Did you know? Not EVERY game has to be a massive epic? That sometimes a game can be a simpler escape from the drudgery of everyday life? That maybe, just maybe, the game does not always need layered metaphors of philosophy or connections to real life, that sometimes someone has a story to tell and the quality of that story is not solely dictated to it’s length?
Well, maybe someone should have told me that sooner!
In my last post, I had lamented once again about how I have so little time these days to play games and focus enough energy in to this podcast and blog. That I had needed to re-prioritize my time given the obvious responsibility of raising a child. As part of that re-prioritization, I had told myself that I should start looking towards smaller titles and taking up some of the hype surrounding the more successful indies. With clear conscience, I can assure you that I was not let down.
To begin my journey I had purchased Hellblade: Senua’s Sacrifice. Unfortunately for me, I had limited time to play and I only made it through to the first real combat phase before getting distracted by yet another Destiny update. I deeply regret this, and swear to return to it as soon as time allows.
After that failed attempt, my life kind of came to a head with my frustration to game and produce content, and Destiny was proving too grind heavy for me to accomplish my goals within the time allotted for the current season, so I gave myself that final push to break free. Since then, it has been amazing.
Pure Chaotic Fun
The first smaller title that I took down was Gat Out of Hell, because of my love for everything Saint’s Row and because it was on sale on the PSN store. It wasn’t as great as a full Saints Row title, but it was the perfectly scaled down experience. It is basically Saints Row 4, but with Hell themed abilities, weapons, and story. Actually, if you’re wondering what Saints Row is all about then I would suggest Gat Out of Hell as a starting point since everything, from ridiculous beat-down animations to the obscure pop-culture references are all in there with an accelerated leveling system and a shortened storyline.
An Emotional Gut Punch
One of the additional reasons that I wanted to start playing indie titles was that since they are smaller, they can take creative risks that larger titles may avoid. While AAA titles make have emotional story lines within them, the story as a whole can get lost in side quests, loot collections, and combat nuances. Remove all that, and all that is left is the story that the writer(s) wanted to tell. Enter, “Everybody’s Gone to the Rapture“.

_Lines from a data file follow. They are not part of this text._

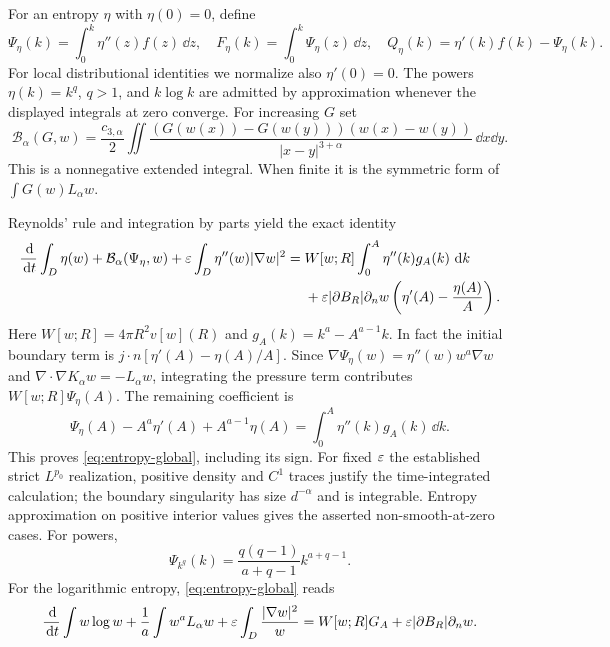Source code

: For an entropy $\eta$ with $\eta(0)=0$, define
\begin{equation}\label{eq:entropy-transforms}
 \Psi_\eta(k)=\int_0^k\eta''(z)f(z)\,\dd z,
 \quad F_\eta(k)=\int_0^k\Psi_\eta(z)\,\dd z,
 \quad Q_\eta(k)=\eta'(k)f(k)-\Psi_\eta(k).
\end{equation}
For local distributional identities we normalize also $\eta'(0)=0$.
The powers $\eta(k)=k^q$, $q>1$, and $k\log k$ are admitted by
approximation whenever the displayed integrals at zero converge.
For increasing $G$ set
\begin{equation}\label{eq:pair}
 \mathcal B_\alpha(G,w)=\frac{c_{3,\alpha}}2
 \iint\frac{(G(w(x))-G(w(y)))(w(x)-w(y))}
 {|x-y|^{3+\alpha}}\,\dd x\dd y.
\end{equation}
This is a nonnegative extended integral. When finite it is the symmetric
form of $\int G(w)L_\alpha w$.

Reynolds' rule and integration by parts yield the exact identity
\begin{align}
 \frac{\,\mathrm d}{\,\mathrm d t}\int_D\eta(w)
 +\mathcal B_\alpha(\Psi_\eta,w)
 +\varepsilon\int_D\eta''(w)|\nabla w|^2
 ={}&W[w;R]\int_0^A\eta''(k)g_A(k)\,\,\mathrm d k\nonumber\\
 &+\varepsilon|\partial B_R|\partial_nw
       \left(\eta'(A)-\frac{\eta(A)}A\right).
                                                        \label{eq:entropy-global}
\end{align}
Here $W[w;R]=4\pi R^2v[w](R)$ and
$g_A(k)=k^a-A^{a-1}k$.
In fact the initial boundary term is
$j\cdot n[\eta'(A)-\eta(A)/A]$. Since
$\nabla\Psi_\eta(w)=\eta''(w)w^a\nabla w$ and
$\nabla\cdot\nabla K_\alpha w=-L_\alpha w$, integrating the pressure
term contributes $W[w;R]\Psi_\eta(A)$.
The remaining coefficient is
\[
 \Psi_\eta(A)-A^a\eta'(A)+A^{a-1}\eta(A)
 =\int_0^A\eta''(k)g_A(k)\,\dd k.
\]
This proves \eqref{eq:entropy-global}, including its sign. For fixed
$\varepsilon$ the established strict $L^{p_0}$ realization, positive density and
$C^1$ traces justify the time-integrated calculation; the boundary
singularity has size $d^{-\alpha}$ and is integrable. Entropy approximation
on positive interior values gives the asserted non-smooth-at-zero cases.
For powers,
\begin{equation}\label{eq:psi-power}
 \Psi_{k^q}(k)=\frac{q(q-1)}{a+q-1}k^{a+q-1}.
\end{equation}
For the logarithmic entropy, \eqref{eq:entropy-global} reads
\begin{equation}\label{eq:log-identity}
 \frac{\,\mathrm d}{\,\mathrm d t}\int w\log w+
 \frac1a\int w^aL_\alpha w+
 \varepsilon\int_D\frac{|\nabla w|^2}{w}
 =W[w;R]G_A+\varepsilon|\partial B_R|\partial_nw.
\end{equation}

In this (ahem, BAFTA Award Winning) game, there’s literally zero combat. The entire experience revolves around piecing together what snippets of dialogue were left behind in suspended memories of a town’s inhabitants. Sure, to collect a few trophies you would be required to be a dedicated completionist, but by bypassing the requirements for these would not detract from the game’s narrative in the least.
However, I was expecting this game to be emotional. Clearly it delivered, and what stuck me the most notable was the fact that this was accomplished almost exclusively through the voice acting and the script itself. The only “cinematics” were that the little lightning bug “silhouettes” only suggested body positions, not actual reenactments. By allowing my imagination to fill in the blanks, the story became richer and more immersive. It is as if by creating the narrative that existed inbetween the dialogue snippits, I then became personally and emotionally invested in what happened to the characters, and ultimately their….well…play the game to find out!
Oh So Cute and HEY! I Thought This Was Supposed to be a Happy Game!
So, Unravel. This game looked SUPER CUTE TOTES ADORBS a few years back when it was announced but, since I was yet to be a father at this point I paid it little mind. Now that I’ve got less time to game and I am trying to get these smaller titles out, and Unravel 2 was just announced at E3 2018, the time is now!
As you get to the half-way mark in the total story, things start to take a more melancholy turn. As Yarny (yes, that’s the little red dude’s name) continues on with it’s journey, the narrator begins to age. You start to see where this is going in the journal that you slowly recreate and pictures that represent lost memories that you reclaim, particularly in the level titled “Rust”. Things get dark both literally and metaphorically, until it everything becomes bright again right at the end. It’s actually a very sweet perspective on life if you allow yourself to get set adrift in the narrative.
OK, Back to the Big Games
So as much as I have been enjoying the smaller titles, there’s only so much that I can deny my nature. I am currently playing “God of War” and plainly seeing why it is affectionately referred to as “Dad of War”. While this is my first entry in to the series, I am fully away of Kratos’ reputation. Clearly, this is a massive departure from that. Even so, there is no lack of brutality in the executions and death animations.
While I am sadly playing on “Give me a Story Easy”, I am still finding enjoyment in the game by witnessing the imaginative interpretation of the Nine Realms and seeing how a man that has defined himself with rage and violence copes with the burdens and responsibilities of being a father, both as a role model for his son and to support him in his fragile emotional state.
So What Indie Game Should be Next?
To be clear, I still intend to go back to Destiny once Forsaken releases. But until then, I am rather enjoying the simple pleasure of an ~8 hour game. I am able to get my indulgence of art and story telling out of the way as well as the satisfaction of seeing a game through to it’s completion. I know there are many, MANY more out there, but if anyone has some suggestions on what I should put on my queue, sound off in the comments!